[SOURCE DATA]

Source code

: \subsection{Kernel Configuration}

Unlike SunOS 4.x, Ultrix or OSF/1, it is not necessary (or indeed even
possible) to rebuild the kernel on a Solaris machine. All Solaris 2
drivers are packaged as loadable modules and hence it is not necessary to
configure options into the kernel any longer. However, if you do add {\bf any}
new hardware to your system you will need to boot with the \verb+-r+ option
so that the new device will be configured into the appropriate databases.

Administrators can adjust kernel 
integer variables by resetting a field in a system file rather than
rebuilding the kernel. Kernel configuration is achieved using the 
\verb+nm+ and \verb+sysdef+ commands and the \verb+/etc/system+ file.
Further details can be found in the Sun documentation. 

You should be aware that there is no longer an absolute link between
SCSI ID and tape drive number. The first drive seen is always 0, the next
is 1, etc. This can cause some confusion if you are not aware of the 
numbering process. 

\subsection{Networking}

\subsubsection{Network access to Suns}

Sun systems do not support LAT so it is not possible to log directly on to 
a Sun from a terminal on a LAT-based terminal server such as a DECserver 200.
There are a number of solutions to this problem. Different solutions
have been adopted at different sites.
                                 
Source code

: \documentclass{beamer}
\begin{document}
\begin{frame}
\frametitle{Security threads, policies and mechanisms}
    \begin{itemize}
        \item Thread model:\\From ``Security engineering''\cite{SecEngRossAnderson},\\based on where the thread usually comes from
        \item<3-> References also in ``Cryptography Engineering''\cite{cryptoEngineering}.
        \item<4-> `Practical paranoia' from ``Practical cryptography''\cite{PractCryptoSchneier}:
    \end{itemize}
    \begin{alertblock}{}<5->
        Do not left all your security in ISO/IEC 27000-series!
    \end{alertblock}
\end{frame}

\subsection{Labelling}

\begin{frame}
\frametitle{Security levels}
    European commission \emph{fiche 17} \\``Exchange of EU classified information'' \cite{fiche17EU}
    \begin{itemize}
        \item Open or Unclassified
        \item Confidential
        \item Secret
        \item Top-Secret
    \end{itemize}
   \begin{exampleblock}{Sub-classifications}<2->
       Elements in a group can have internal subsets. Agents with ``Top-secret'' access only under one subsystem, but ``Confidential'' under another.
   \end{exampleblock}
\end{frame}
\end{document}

[PROBLEM DETAILS]
Begin at the first line of the entries above and copy every line exactly, ending with the line that contains "configure options into".

[SOLUTION FOR THIS PROBLEM]
Source code

: \subsection{Kernel Configuration}

Unlike SunOS 4.x, Ultrix or OSF/1, it is not necessary (or indeed even
possible) to rebuild the kernel on a Solaris machine. All Solaris 2
drivers are packaged as loadable modules and hence it is not necessary to
configure options into the kernel any longer. However, if you do add {\bf any}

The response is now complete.